Sin is, of course, being out of alignment with God’s values, but in pantheistic, solipsistic liberalism, the only God is oneself. Sin is being out of alignment with my values. As we know, Obama rigorously and fanatically supports abortion. It is, apparently, his highest value. As we can see from his words above, for Obama, it would be the greatest sin for him to waver from this value, and it would secure him the most severe punishment. If this isn’t psychopathic, then nothing is.

An honest atheistic denial of God implies, at least logically, the recognition of the possibility of His existence. Rejection of God’s existence requires the acceptance of God’s existence as a logical contrary, with one presupposing the other. And though atheism denies God’s actual existence, it does not deny that, if He did exist, He would, at least, possess something akin to a definite nature, that is, He would be this and not that, with this and that being any two incompatible essences, attributes, qualities, etc. However, in confessing diametrically opposed doctrines about the nature and existence of God, Obama’s piety is infinitely worse than atheism. Asserting that “God is x and God is not x” and “Jesus is the way and Jesus is only a way” is more blasphemous than saying “God is not” and “Jesus is not God.” Unlike atheism, it destroys the very possibility of religious belief, both logically and ontologically. Obama’s religious eclecticism neither affirms nor denies God; nevertheless, it is not agnosticism. Would that it was agnosticism! Obama is a Christian whose brand of Christianity precludes the very possibility of Christianity.
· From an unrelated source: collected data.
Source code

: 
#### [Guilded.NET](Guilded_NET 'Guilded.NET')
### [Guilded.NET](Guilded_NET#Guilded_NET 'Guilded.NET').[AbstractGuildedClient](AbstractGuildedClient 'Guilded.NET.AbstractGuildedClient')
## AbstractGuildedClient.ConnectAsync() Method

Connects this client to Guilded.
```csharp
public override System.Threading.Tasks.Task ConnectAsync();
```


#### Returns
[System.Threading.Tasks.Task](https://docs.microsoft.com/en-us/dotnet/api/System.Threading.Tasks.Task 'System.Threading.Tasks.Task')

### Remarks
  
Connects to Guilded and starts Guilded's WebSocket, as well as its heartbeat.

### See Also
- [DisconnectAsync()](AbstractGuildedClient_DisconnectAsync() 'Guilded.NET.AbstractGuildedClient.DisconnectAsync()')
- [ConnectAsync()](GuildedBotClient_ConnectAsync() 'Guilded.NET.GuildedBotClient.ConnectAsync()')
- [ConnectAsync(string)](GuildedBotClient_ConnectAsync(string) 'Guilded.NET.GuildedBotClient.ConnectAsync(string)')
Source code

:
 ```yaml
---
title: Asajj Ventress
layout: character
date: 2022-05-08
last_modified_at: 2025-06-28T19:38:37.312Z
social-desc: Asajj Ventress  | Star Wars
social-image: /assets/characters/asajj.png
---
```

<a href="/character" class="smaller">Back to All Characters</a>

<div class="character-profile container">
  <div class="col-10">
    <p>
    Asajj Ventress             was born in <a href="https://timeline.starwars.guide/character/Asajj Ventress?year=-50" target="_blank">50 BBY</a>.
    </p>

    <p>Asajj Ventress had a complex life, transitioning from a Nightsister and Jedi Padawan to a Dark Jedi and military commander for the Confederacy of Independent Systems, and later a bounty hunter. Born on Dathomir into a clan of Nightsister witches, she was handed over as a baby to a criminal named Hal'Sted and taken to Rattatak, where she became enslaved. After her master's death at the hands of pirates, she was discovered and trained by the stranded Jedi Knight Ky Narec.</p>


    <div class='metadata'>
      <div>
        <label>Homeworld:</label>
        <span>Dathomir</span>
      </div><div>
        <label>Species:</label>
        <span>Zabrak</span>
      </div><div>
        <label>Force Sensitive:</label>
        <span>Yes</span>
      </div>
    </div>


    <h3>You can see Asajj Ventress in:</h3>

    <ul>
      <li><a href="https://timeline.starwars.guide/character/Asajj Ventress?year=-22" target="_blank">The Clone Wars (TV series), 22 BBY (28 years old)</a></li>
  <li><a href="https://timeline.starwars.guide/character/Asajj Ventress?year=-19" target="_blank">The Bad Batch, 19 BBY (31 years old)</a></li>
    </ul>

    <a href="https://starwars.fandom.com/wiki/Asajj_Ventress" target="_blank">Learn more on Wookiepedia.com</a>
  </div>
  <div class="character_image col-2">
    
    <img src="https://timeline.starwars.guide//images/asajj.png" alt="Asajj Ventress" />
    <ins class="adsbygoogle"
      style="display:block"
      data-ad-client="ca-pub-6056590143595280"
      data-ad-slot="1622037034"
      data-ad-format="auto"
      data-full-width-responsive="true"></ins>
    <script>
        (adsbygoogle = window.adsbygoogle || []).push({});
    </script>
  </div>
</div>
Obama is the high priest, the pope of the church of liberalism. It must be said that the neoconservative regime that preceded Obama was not immune to many of the same errors that Obama espouses, for it too was devoted to remaining in alignment with its “values,” including torture and wars of aggression, hardly values of the one true Church.  Yet strangely, Obama appears no less aligned with these “conservative” values than he is with his own liberal ones, making his regime akin to a sort of synthesis of all Americanist and liberal heresies. Judging from Obama’s recent indication that he would increase troop levels in Afghanistan and leave behind tens of thousands of soldiers and Marines in Iraq, and his “no comment,” that is, wholehearted support of Israel’s “Merry Christmas” murderous assault on innocent Palestinians in Gaza, Obama will be as brutal to innocent Arabs and Muslims as he is to innocent babies. Alignment—at all costs!  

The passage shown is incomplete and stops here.